Two years ago, Erie County Senior Services sought to learn more about the overall “age-friendliness” of the county by surveying residents on issues related to the so-called Domains of Livability, which include housing, public and outdoor spaces, transportation, respect and inclusion, communication and information, civic participation and employment, health and community services, and social participation.  They also wanted to share information about communication methods and technology as well as rate community satisfaction with local information.  In all, nearly a thousand respondents were included in the final analysis.

CCNY’s own Dr. Molly Ranahan Arent co-directs the Age-Friendly Erie County initiative with her friend and colleague, Brittany Perez, Director of Outreach and Engagement, Center for Inclusive Design and Environmental Access at SUNY Buffalo.  Brittany in turn, co-founded the initiative in 2014 with Randall Hoak from Erie County Senior Services.  Dr. Ranahan Arent had the opportunity to work on the initiative in a full-time capacity while working as an Erie County Senior Services research analyst.

The assessment and report was completed by Molly, Brittany, Jimin Choi (an Urban Planning doctoral student and employee at the IDeA Center, and Ryan Gadzo (now Research Analyst at Erie County Department of Senior Services).  All four have collaborated on the Age-Friendly initiative since 2016 and worked in partnership with many local organizations.  The report findings informed dedicated efforts at CCNY to further develop Arounja, a free community resource app.  Click here to read the full report.

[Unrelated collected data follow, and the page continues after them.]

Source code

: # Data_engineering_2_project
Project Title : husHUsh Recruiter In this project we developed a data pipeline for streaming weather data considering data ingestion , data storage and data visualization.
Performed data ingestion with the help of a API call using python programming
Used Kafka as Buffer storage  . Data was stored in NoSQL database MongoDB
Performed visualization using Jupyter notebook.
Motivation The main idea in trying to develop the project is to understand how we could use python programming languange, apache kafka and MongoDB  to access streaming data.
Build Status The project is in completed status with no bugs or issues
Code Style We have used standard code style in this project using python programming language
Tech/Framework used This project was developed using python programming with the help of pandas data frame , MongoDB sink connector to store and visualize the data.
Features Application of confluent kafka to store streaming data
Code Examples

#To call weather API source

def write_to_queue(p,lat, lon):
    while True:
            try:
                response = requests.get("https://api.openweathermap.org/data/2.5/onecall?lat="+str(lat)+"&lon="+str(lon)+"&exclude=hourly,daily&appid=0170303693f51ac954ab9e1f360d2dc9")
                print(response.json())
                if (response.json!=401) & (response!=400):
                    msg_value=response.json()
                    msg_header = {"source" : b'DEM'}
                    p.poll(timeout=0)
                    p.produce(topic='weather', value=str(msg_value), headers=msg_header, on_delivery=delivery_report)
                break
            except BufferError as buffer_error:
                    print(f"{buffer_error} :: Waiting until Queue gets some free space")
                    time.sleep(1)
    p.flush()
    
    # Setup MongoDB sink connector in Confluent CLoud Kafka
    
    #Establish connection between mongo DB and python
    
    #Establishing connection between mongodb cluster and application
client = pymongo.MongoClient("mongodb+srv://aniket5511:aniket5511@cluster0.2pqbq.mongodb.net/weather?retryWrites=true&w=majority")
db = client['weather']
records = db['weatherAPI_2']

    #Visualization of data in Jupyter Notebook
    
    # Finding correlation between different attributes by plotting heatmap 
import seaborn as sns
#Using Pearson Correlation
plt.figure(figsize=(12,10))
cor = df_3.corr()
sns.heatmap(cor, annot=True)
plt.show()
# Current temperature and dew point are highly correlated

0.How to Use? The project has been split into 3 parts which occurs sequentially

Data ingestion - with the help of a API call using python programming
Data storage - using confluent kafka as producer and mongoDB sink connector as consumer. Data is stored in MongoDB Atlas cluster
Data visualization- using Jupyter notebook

The AFEC team incorporated stakeholder feedback from the AFEC Network Needs Assessment Workshop to inform priorities for gathering input from Erie County residents.  Participants across the ten domain groups identified three primary issues to address as part of assessment activities:

1.  Older adults and their caregivers experience barriers when accessing local information and communicating with agencies and service providers in the county
2.  Local groups and organizations struggle reaching older adults and caregivers when disseminating information about programs, activities, and services
3.  Local groups and organizations report having limited knowledge about other local resources and services

Many older adults in Erie County described challenges obtaining local information, most frequently pointing to issues with customer service, automated answering systems, and website navigation.  Survey results also indicated widespread lack of knowledge about and low rates of utilization of community-aging resources in Erie County, including 2-1-1, Erie County Senior Services, and NY Connects.

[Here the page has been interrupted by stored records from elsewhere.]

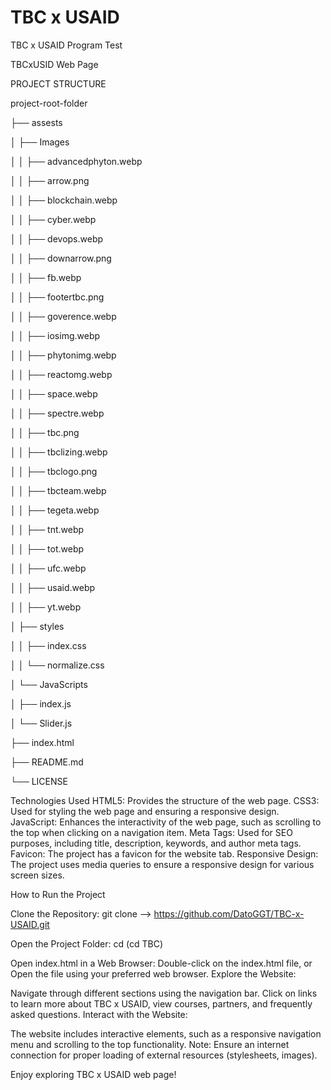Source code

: # TBC x USAID
 TBC x USAID Program Test

	
TBCxUSID Web Page

PROJECT STRUCTURE


project-root-folder

  ├── assests
  
  │   ├── Images
  
  │   │   ├── advancedphyton.webp
 
  │   │   ├── arrow.png
  
  │   │   ├── blockchain.webp
  
  │   │   ├── cyber.webp
  
  │   │   ├── devops.webp
  
  │   │   ├── downarrow.png
  
  │   │   ├── fb.webp
  
  │   │   ├── footertbc.png
  
  │   │   ├── goverence.webp
  
  │   │   ├── iosimg.webp
  
  │   │   ├── phytonimg.webp
  
  │   │   ├── reactomg.webp
  
  │   │   ├── space.webp
  
  │   │   ├── spectre.webp
  
  │   │   ├── tbc.png
  
  │   │   ├── tbclizing.webp
  
  │   │   ├── tbclogo.png
  
  │   │   ├── tbcteam.webp
  
  │   │   ├── tegeta.webp
  
  │   │   ├── tnt.webp
  
  │   │   ├── tot.webp
  
  │   │   ├── ufc.webp
  
  │   │   ├── usaid.webp
  
  │   │   ├── yt.webp
  
 
  
  │   ├── styles
  
  │   │   ├── index.css
  
  │   │   └── normalize.css
  
  │   └── JavaScripts
  
  │       ├── index.js
  
  │       └── Slider.js
  
  ├── index.html
  
  ├── README.md
  
  └── LICENSE
  



Technologies Used
HTML5: Provides the structure of the web page.
CSS3: Used for styling the web page and ensuring a responsive design.
JavaScript: Enhances the interactivity of the web page, such as scrolling to the top when clicking on a navigation item.
Meta Tags: Used for SEO purposes, including title, description, keywords, and author meta tags.
Favicon: The project has a favicon for the website tab.
Responsive Design: The project uses media queries to ensure a responsive design for various screen sizes.


How to Run the Project

Clone the Repository:
git clone --> https://github.com/DatoGGT/TBC-x-USAID.git

Open the Project Folder:
cd <project-folder> (cd TBC)

Open index.html in a Web Browser:
Double-click on the index.html file, or
Open the file using your preferred web browser.
Explore the Website:

Navigate through different sections using the navigation bar.
Click on links to learn more about TBC x USAID, view courses, partners, and frequently asked questions.
Interact with the Website:

The website includes interactive elements, such as a responsive navigation menu and scrolling to the top functionality.
Note:
Ensure an internet connection for proper loading of external resources (stylesheets, images).

Enjoy exploring TBC x USAID web page!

The Health Foundation of Central and Western New York provided support for CCNY to increase the knowledge of and the engagement of residents living in Western New York in further development of Arounja, namely a new feature meant to screen individuals for social needs and link them with targeted services in the app.  The screener will be used by individuals looking for personal information or by others, such as care coordinators and families, seeking information for a client or a loved one.  It will include the primary domains for screening recommended by the Institute of Medicine and additional questions developed from community input.

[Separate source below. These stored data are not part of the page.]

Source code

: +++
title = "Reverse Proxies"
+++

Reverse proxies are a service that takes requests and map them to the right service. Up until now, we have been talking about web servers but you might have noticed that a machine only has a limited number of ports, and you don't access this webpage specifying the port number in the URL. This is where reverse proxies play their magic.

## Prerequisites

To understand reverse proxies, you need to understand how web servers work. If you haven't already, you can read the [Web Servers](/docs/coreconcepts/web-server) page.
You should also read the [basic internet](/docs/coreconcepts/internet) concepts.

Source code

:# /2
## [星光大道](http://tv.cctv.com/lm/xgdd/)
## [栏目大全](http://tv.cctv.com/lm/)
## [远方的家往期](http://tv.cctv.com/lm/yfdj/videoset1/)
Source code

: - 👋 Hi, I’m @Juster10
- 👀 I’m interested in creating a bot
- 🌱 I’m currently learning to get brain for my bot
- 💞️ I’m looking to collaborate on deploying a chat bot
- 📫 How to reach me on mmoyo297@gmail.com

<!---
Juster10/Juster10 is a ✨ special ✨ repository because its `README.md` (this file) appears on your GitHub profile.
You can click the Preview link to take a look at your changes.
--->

The screener used throughout the pilot study was created by combining new and previously validated screening questions related to the social determinants of health and age friendly domain areas.  In conjunction with our resident Americorps VISTA member’s work, graduate student interns, Jaydra Smith and Tim Hurysz, were brought on to modify and distribute the questionnaire.  For the purposes of pilot testing, discussion questions related to the use of the tool and comprehension of the content were added.